La crise des migrants, un terrain propice à la traite ?

La délégation aux droits des femmes et à l’égalité des chances entre les hommes et les femmes du Sénat s’est aussi interrogée sur les conséquences possibles de la crise des migrants que connaît actuellement l’Europe sur la traite des êtres humains. Si le trafic de migrants et la traite sont deux phénomènes juridiquement distincts (consentement, exploitation et transnationalité), « la porosité entre les deux notions ne peut être ignorée ». Un constat également dressé par la Commission nationale consultative des droits de l’Homme dans un rapport récemment rendu public(7), rappelant que les « questions de la traite sont fréquemment diluées dans la politique d’immigration ». Au regard de ses rencontres avec les acteurs de terrain et des visites dans la « jungle » de Calais, la délégation estime que « la question de la traite des êtres humains au sein des camps de migrants est malheureusement une réalité déjà tangible, ayant incité associations et pouvoirs publics […] à s’organiser pour lutter contre ce phénomène ». Par exemple, France terre d’asile a proposé la mise en place d’un projet d’identification, d’information et d’orientation des victimes de la traite dans le Calaisis sur une période de 18 mois.

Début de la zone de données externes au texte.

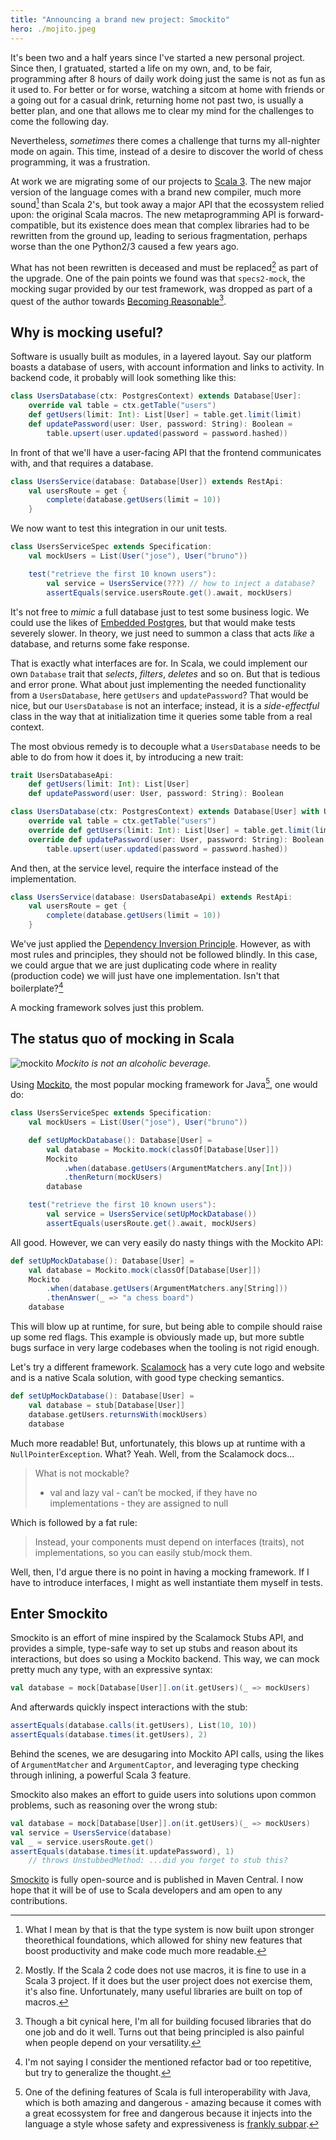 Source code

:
 ```yaml
---
title: "Announcing a brand new project: Smockito"
hero: ./mojito.jpeg
---
```


It's been two and a half years since I've started a new personal project. Since then, I gratuated, started a life on my own, and, to be fair, programming after 8 hours of daily work doing just the same is not as fun as it used to. For better or for worse, watching a sitcom at home with friends or a going out for a casual drink, returning home not past two, is usually a better plan, and one that allows me to clear my mind for the challenges to come the following day.

Nevertheless, *sometimes* there comes a challenge that turns my all-nighter mode on again. This time, instead of a desire to discover the world of chess programming, it was a frustration.

At work we are migrating some of our projects to [Scala 3](https://docs.scala-lang.org/scala3/new-in-scala3.html). The new major version of the language comes with a brand new compiler, much more sound[^dotty] than Scala 2's, but took away a major API that the ecossystem relied upon: the original Scala macros. The new metaprogramming API is forward-compatible, but its existence does mean that complex libraries had to be rewritten from the ground up, leading to serious fragmentation, perhaps worse than the one Python2/3 caused a few years ago.

What has not been rewritten is deceased and must be replaced[^tasty-reader] as part of the upgrade. One of the pain points we found was that `specs2-mock`, the mocking sugar provided by our test framework, was dropped as part of a quest of the author towards [Becoming Reasonable](https://medium.com/@etorreborre_99063/becoming-reasonable-361d7f674ee0)[^becoming-reasonable].

## Why is mocking useful?

Software is usually built as modules, in a layered layout. Say our platform boasts a database of users, with account information and links to activity. In backend code, it probably will look something like this:

```scala
class UsersDatabase(ctx: PostgresContext) extends Database[User]:
    override val table = ctx.getTable("users")
    def getUsers(limit: Int): List[User] = table.get.limit(limit)
    def updatePassword(user: User, password: String): Boolean = 
        table.upsert(user.updated(password = password.hashed))
```

In front of that we'll have a user-facing API that the frontend communicates with, and that requires a database.

```scala
class UsersService(database: Database[User]) extends RestApi:
    val usersRoute = get {
        complete(database.getUsers(limit = 10))
    }
```

We now want to test this integration in our unit tests.

```scala
class UsersServiceSpec extends Specification:
    val mockUsers = List(User("jose"), User("bruno"))

    test("retrieve the first 10 known users"):
        val service = UsersService(???) // how to inject a database?
        assertEquals(service.usersRoute.get().await, mockUsers)
```

It's not free to *mimic* a full database just to test some business logic. We could use the likes of [Embedded Postgres](https://github.com/zonkyio/embedded-postgres), but that would make tests severely slower. In theory, we just need to summon a class that acts *like* a database, and returns some fake response.

That is exactly what interfaces are for. In Scala, we could implement our own `Database` trait that *selects*, *filters*, *deletes* and so on. But that is tedious and error prone. What about just implementing the needed functionality from a `UsersDatabase`, here `getUsers` and `updatePassword`? That would be nice, but our `UsersDatabase` is not an interface; instead, it is a *side-effectful* class in the way that at initialization time it queries some table from a real context.

The most obvious remedy is to decouple what a `UsersDatabase` needs to be able to do from how it does it, by introducing a new trait:

```scala
trait UsersDatabaseApi:
    def getUsers(limit: Int): List[User]
    def updatePassword(user: User, password: String): Boolean

class UsersDatabase(ctx: PostgresContext) extends Database[User] with UsersDatabaseApi:
    override val table = ctx.getTable("users")
    override def getUsers(limit: Int): List[User] = table.get.limit(limit)
    override def updatePassword(user: User, password: String): Boolean = 
        table.upsert(user.updated(password = password.hashed))
```

And then, at the service level, require the interface instead of the implementation.

```scala
class UsersService(database: UsersDatabaseApi) extends RestApi:
    val usersRoute = get {
        complete(database.getUsers(limit = 10))
    }
```

We've just applied the [Dependency Inversion Principle](https://en.wikipedia.org/wiki/Dependency_inversion_principle). However, as with most rules and principles, they should not be followed blindly. In this case, we could argue that we are just duplicating code where in reality (production code) we will just have one implementation. Isn't that boilerplate?[^boilerplate]

A mocking framework solves just this problem.

## The status quo of mocking in Scala

![mockito](./mojito.jpeg)
*Mockito is not an alcoholic beverage.*

Using [Mockito](https://github.com/mockito/mockito), the most popular mocking framework for Java[^java-interop], one would do:

```scala
class UsersServiceSpec extends Specification:
    val mockUsers = List(User("jose"), User("bruno"))

    def setUpMockDatabase(): Database[User] =
        val database = Mockito.mock(classOf[Database[User]])
        Mockito
            .when(database.getUsers(ArgumentMatchers.any[Int]))
            .thenReturn(mockUsers)
        database

    test("retrieve the first 10 known users"):
        val service = UsersService(setUpMockDatabase())
        assertEquals(usersRoute.get().await, mockUsers)
```

All good. However, we can very easily do nasty things with the Mockito API:

```scala
def setUpMockDatabase(): Database[User] =
    val database = Mockito.mock(classOf[Database[User]])
    Mockito
        .when(database.getUsers(ArgumentMatchers.any[String]))
        .thenAnswer(_ => "a chess board")
    database
```

This will blow up at runtime, for sure, but being able to compile should raise up some red flags. This example is obviously made up, but more subtle bugs surface in very large codebases when the tooling is not rigid enough.

Let's try a different framework. [Scalamock](https://scalamock.org/) has a very cute logo and website and is a native Scala solution, with good type checking semantics.

```scala
def setUpMockDatabase(): Database[User] =
    val database = stub[Database[User]]
    database.getUsers.returnsWith(mockUsers)
    database
```

Much more readable! But, unfortunately, this blows up at runtime with a `NullPointerException`. What? Yeah. Well, from the Scalamock docs...

> What is not mockable?
> - val and lazy val - can’t be mocked, if they have no implementations - they are assigned to null

Which is followed by a fat rule:

> Instead, your components must depend on interfaces (traits), not implementations, so you can easily stub/mock them.

Well, then, I'd argue there is no point in having a mocking framework. If I have to introduce interfaces, I might as well instantiate them myself in tests.

## Enter Smockito

Smockito is an effort of mine inspired by the Scalamock Stubs API, and provides a simple, type-safe way to set up stubs and reason about its interactions, but does so using a Mockito backend. This way, we can mock pretty much any type, with an expressive syntax:

```scala
val database = mock[Database[User]].on(it.getUsers)(_ => mockUsers)
```

And afterwards quickly inspect interactions with the stub:

```scala
assertEquals(database.calls(it.getUsers), List(10, 10))
assertEquals(database.times(it.getUsers), 2)
```

Behind the scenes, we are desugaring into Mockito API calls, using the likes of `ArgumentMatcher` and `ArgumentCaptor`, and leveraging type checking through inlining, a powerful Scala 3 feature.

Smockito also makes an effort to guide users into solutions upon common problems, such as reasoning over the wrong stub:

```scala
val database = mock[Database[User]].on(it.getUsers)(_ => mockUsers)
val service = UsersService(database)
val _ = service.usersRoute.get()
assertEquals(database.times(it.updatePassword), 1)
    // throws UnstubbedMethod: ...did you forget to stub this?
```

[Smockito](https://github.com/bdmendes/smockito) is fully open-source and is published in Maven Central. I now hope that it will be of use to Scala developers and am open to any contributions.

[^dotty]: What I mean by that is that the type system is now built upon stronger theorethical foundations, which allowed for shiny new features that boost productivity and make code much more readable.
[^tasty-reader]: Mostly. If the Scala 2 code does not use macros, it is fine to use in a Scala 3 project. If it does but the user project does not exercise them, it's also fine. Unfortunately, many useful libraries are built on top of macros.
[^becoming-reasonable]: Though a bit cynical here, I'm all for building focused libraries that do one job and do it well. Turns out that being principled is also painful when people depend on your versatility.
[^boilerplate]: I'm not saying I consider the mentioned refactor bad or too repetitive, but try to generalize the thought.
[^java-interop]: One of the defining features of Scala is full interoperability with Java, which is both amazing and dangerous - amazing because it comes with a great ecossystem for free and dangerous because it injects into the language a style whose safety and expressiveness is [frankly subpar](https://hackernoon.com/null-the-billion-dollar-mistake-8t5z32d6).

Pour leur part, les sénateurs recommandent la « création, dans les meilleurs délais, des 50 postes de médiateurs culturels annoncés dans le plan d’action national de lutte contre la traite des êtres humains 2014-2016 » pour faciliter les actions de prévention et de détection des victimes(8).

Notes

(1) Rapport d’information n° 448 – Mars 2016 – Disponible sur www.senat.fr.

(2) Voir ASH n° 2860 du 16-05-14, p. 5.

(3) Rappelons que, en vertu de l’article L. 316-1 du code de l’entrée et du séjour des étrangers et du droit d’asile, peuvent se voir accorder un titre de séjour mention « vie privée et familiale » les étrangers qui ont déposé plainte contre une personne soupçonnée d’avoir pris part à la traite des êtres humains.

(4) Voir ASH n° 2913 du 5-06-15, p. 42.

(5) Cette expérimentation est, dans un premier temps, financée pour l’accueil de cinq mineurs.

(6) Le dispositif national Ac.Sé propose un hébergement et un accompagnement éloignés géographiquement du lieu de résidence de la victime de traite en danger ou en grande vulnérabilité. Il agit aussi comme pôle ressource auprès des professionnels en contact avec les victimes.

(7) Voir ASH n° 2952 du 18-03-16, p. 14.

(8) Voir ASH n° 2860 du 16-05-14, p. 5.